Reproducible Analytical Pipelines (RAP): bronze-silver-gold framework
This page is based upon a range of sources from across government and beyond. For a reading list, please see the sources section towards the bottom of this page.
For an introduction on what RAP is, and what benefits it can bring, please see the introduction to RAP page.
How to use this framework
The framework outlined on this page includes a number of standards to work towards when developing and improving upon a Reproducible Analytical Pipeline (RAP). We present bronze, silver and gold standards, offering major benchmarks to work towards, with each subsequent standard reflecting a more transparent, reproducible and robust pipeline.
You do not need to aim for gold for every project; instead, the standard you should aim for depends on the needs of the project.
These standards are largely based upon the “minimum” and “further” standards of RAP developed by the Government Analysis Function. In the appendix section, we explain how our standards differ from theirs. Our standards also align with those presented within the Health RAP playbook.
While we would encourage all analysts to eventually meet one of these standards in their projects, it is important to stress that RAP does not need to be an all or nothing exercise. Even implementing just some of the principles outlined here will bring about improvements to processes and outputs. Trying to achieve all of these standards in one go may be too daunting a task and so incremental improvements are the suggested way to go.
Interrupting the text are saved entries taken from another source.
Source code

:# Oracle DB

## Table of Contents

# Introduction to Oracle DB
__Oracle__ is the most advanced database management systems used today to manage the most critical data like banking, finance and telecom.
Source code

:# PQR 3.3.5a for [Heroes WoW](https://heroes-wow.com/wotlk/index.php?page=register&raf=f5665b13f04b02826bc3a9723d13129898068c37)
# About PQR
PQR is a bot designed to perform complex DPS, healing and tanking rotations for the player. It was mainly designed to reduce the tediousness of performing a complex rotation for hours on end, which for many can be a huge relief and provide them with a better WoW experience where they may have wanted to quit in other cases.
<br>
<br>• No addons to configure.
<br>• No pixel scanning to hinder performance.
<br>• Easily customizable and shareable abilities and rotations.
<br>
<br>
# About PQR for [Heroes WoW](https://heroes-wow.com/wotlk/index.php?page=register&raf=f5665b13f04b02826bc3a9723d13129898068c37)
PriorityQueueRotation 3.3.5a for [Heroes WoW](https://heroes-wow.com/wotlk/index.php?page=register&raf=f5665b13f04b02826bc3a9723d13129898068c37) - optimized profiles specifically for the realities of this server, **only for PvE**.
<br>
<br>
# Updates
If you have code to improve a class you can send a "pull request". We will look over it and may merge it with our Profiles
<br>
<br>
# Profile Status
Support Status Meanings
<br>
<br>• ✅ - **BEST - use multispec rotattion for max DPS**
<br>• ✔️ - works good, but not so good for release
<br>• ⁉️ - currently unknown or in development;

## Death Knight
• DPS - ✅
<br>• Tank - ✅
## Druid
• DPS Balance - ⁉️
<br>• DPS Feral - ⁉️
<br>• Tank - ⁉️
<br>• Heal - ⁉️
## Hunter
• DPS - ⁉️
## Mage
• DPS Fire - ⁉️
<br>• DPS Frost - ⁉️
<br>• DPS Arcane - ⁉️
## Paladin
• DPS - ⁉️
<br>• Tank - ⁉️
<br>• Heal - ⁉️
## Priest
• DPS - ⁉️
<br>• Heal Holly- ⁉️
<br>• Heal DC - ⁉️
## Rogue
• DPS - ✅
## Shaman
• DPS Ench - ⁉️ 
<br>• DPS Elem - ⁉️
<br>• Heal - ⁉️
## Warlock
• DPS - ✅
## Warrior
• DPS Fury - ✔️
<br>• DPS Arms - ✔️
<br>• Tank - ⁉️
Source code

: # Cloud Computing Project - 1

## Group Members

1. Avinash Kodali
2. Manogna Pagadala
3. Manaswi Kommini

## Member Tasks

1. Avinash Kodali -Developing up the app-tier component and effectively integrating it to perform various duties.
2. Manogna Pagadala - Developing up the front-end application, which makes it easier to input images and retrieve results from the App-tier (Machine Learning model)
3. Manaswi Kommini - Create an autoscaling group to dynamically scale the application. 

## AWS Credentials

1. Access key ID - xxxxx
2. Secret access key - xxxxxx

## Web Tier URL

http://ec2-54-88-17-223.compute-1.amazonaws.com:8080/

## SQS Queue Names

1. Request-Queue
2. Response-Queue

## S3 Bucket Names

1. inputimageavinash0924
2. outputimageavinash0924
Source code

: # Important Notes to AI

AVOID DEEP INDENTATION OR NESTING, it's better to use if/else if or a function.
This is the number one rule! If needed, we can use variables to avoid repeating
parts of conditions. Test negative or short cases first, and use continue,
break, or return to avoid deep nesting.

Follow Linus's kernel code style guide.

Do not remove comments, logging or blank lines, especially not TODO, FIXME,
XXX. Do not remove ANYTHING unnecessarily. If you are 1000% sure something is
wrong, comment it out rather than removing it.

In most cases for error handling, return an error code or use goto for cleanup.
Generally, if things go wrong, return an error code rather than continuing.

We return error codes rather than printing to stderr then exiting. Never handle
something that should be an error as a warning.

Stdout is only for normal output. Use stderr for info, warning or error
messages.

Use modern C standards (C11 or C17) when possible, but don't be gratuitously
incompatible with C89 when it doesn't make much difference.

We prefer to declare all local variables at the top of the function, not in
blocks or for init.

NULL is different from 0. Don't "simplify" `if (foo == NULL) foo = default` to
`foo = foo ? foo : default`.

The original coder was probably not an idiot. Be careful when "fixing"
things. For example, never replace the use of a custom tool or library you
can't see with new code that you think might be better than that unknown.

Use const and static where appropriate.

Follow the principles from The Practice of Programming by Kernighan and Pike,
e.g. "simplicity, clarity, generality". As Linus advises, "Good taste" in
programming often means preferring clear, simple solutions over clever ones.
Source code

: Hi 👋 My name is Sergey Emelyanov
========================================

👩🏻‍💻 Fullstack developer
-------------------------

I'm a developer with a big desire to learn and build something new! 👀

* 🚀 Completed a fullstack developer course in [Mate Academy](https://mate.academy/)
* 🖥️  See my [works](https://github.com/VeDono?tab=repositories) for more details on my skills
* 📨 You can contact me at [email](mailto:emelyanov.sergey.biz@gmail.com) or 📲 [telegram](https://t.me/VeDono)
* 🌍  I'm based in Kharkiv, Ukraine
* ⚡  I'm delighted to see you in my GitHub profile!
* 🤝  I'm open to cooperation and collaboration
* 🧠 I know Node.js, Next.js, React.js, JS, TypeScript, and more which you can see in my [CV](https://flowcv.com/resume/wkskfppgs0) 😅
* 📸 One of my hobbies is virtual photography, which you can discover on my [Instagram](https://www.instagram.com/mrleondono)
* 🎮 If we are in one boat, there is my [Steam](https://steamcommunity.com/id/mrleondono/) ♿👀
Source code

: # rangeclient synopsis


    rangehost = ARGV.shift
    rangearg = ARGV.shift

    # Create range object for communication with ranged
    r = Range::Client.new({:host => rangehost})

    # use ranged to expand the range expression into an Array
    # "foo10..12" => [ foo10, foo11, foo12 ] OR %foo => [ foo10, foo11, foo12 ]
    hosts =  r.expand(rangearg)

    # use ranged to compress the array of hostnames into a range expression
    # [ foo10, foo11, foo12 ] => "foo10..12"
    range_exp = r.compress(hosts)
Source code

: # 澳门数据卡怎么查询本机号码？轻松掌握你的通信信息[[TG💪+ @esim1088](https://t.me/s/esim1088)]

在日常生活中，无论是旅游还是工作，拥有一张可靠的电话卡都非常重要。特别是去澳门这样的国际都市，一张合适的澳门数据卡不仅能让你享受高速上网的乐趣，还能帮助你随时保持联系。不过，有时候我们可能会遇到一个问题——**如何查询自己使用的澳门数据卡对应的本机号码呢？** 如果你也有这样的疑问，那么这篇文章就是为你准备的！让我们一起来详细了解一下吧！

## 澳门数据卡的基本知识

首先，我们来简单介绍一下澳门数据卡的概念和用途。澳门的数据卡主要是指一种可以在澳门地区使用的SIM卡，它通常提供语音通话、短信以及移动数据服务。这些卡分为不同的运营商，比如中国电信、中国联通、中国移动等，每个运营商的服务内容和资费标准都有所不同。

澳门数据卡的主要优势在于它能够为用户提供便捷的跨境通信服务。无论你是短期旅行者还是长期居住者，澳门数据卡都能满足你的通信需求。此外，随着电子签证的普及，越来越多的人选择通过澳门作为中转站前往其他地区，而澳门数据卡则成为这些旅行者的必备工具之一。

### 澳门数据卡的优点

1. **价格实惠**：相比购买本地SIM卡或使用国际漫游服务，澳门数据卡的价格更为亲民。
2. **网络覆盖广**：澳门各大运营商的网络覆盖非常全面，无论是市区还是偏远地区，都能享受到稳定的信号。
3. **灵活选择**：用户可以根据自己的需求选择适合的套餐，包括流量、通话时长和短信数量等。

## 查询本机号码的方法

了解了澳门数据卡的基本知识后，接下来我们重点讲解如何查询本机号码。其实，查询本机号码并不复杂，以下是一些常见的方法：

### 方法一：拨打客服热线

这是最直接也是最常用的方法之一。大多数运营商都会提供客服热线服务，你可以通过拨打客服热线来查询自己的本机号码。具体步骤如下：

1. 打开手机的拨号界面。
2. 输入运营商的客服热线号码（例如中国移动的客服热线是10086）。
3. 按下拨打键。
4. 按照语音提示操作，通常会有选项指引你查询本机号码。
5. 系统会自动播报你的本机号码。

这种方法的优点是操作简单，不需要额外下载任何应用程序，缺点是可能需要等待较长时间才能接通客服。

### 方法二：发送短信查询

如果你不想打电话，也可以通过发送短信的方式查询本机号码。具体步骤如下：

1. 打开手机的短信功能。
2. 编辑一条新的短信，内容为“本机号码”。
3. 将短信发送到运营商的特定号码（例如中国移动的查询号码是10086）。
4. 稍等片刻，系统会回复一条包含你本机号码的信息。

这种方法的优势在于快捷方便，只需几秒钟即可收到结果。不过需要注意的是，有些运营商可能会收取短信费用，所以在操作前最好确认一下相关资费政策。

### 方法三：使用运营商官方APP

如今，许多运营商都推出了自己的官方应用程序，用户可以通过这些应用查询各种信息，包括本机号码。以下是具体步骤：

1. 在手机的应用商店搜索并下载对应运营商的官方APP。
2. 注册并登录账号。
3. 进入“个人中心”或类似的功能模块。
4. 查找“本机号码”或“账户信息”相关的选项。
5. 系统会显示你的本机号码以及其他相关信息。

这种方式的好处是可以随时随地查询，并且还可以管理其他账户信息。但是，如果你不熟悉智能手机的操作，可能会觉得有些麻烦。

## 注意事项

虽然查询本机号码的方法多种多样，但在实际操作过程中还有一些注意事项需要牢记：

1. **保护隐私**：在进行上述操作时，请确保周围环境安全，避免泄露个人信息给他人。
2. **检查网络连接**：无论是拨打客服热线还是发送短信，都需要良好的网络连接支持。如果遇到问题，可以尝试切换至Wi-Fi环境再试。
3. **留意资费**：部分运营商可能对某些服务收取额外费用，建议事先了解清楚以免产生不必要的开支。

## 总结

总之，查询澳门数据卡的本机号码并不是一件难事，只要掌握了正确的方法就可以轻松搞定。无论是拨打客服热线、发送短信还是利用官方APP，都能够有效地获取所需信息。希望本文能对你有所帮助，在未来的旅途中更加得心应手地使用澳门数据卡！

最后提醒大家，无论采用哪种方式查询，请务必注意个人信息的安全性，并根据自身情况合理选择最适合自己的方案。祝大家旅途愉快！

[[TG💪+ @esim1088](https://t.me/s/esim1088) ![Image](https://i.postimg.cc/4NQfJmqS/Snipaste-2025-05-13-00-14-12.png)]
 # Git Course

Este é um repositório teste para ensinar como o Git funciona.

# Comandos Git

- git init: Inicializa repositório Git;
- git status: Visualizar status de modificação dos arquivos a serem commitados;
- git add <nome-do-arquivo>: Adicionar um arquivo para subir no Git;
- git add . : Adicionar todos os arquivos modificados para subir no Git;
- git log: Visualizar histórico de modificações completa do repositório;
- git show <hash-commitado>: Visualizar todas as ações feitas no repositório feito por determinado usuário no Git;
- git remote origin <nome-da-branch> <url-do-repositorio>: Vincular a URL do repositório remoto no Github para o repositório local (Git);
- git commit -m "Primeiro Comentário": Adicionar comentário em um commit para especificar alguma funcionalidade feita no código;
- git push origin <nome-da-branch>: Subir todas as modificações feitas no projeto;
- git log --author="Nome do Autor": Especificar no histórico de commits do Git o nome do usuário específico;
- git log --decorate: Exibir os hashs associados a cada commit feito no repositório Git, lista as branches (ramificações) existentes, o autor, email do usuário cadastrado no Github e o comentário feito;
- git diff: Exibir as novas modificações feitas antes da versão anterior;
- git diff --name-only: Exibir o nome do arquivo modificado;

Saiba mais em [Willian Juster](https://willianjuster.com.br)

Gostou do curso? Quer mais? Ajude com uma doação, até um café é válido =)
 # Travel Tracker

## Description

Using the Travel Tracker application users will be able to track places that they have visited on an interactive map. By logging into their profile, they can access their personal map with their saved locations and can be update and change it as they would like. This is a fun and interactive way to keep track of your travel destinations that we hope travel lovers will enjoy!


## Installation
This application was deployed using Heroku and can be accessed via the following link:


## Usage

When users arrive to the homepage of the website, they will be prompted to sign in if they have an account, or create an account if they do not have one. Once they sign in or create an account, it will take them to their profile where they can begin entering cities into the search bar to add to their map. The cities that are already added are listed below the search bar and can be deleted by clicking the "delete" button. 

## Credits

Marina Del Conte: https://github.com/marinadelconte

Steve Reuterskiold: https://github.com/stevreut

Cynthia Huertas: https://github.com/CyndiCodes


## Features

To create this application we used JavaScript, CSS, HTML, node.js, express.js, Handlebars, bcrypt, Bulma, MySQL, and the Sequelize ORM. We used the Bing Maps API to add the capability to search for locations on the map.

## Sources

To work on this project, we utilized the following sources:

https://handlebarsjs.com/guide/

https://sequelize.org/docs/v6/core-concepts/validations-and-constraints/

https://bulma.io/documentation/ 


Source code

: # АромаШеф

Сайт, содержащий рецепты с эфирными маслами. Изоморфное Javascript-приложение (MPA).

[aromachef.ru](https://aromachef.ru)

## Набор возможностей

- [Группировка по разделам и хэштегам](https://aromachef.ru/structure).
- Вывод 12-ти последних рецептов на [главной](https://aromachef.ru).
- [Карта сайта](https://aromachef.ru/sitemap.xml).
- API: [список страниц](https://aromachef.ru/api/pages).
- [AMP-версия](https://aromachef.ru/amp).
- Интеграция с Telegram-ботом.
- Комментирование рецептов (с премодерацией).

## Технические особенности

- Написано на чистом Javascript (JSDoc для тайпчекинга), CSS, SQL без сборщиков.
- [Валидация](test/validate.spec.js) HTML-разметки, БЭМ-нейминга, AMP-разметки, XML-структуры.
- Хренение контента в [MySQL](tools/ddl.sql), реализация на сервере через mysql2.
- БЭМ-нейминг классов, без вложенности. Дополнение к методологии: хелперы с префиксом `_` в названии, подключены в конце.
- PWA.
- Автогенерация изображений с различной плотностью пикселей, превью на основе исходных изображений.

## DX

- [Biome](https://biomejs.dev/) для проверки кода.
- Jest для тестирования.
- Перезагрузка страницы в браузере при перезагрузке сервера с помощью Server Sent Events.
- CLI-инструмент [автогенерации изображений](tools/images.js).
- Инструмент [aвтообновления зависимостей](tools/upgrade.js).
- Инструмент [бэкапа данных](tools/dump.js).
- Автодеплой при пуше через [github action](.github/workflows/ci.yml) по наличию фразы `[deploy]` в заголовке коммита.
It is also important to recognise that some of principles that form these standards may not always be possible. For example, where remote connections to databases are not permitted, this cannot be automated (which is one of the principles in our bronze standard). In such cases, the aim should be to apply RAP to the other areas where principles can be applied. (Note though that it is preferred to have a direct connection to databases wherever possible, as any “black-box” or manual processes in extracting and preparing data for analysis might undermine some of the benefits of RAP.)
UKHSA colleagues can contact UKHSA.RAP@ukhsa.gov.uk for more support on how to meet these standards, including for information on how to join our helpful RAP community.
Overview
The following table gives a quick overview of the principles that form each standard. More detailed explanations are given in the sub-sections to follow.
The Bronze standard 🥉 | The Silver standard 🥈 | The Gold standard 🥇 |
---|---|---|
Use open source analytical software | Meet the Bronze standard | Meet the Bronze and Silver standards |
Have minimal manual steps for data extraction and analysis | Have minimal manual steps for the production of outputs | Have unit testing for functions |
Follow good practice for quality assurance, integrating quality assurance checks throughout the pipeline | Use functions as reusable blocks of code | Have error handling for functions |
Have well-commented code and project documentation | Adhere to a common code style | Include documentation for functions |
Make code available to other analysts | Have automated input data validation | Use packaging |
Use version control | - | Log data and analysis checks |
Use peer review to ensure reproducibility (checking whether pipelines meet these standards) | - | Implement continuous integration |
- | - | Implement dependency management |
The Bronze standard 🥉
To meet the bronze standard for RAP, your project should :
- use open source analytical software (preferably R or Python)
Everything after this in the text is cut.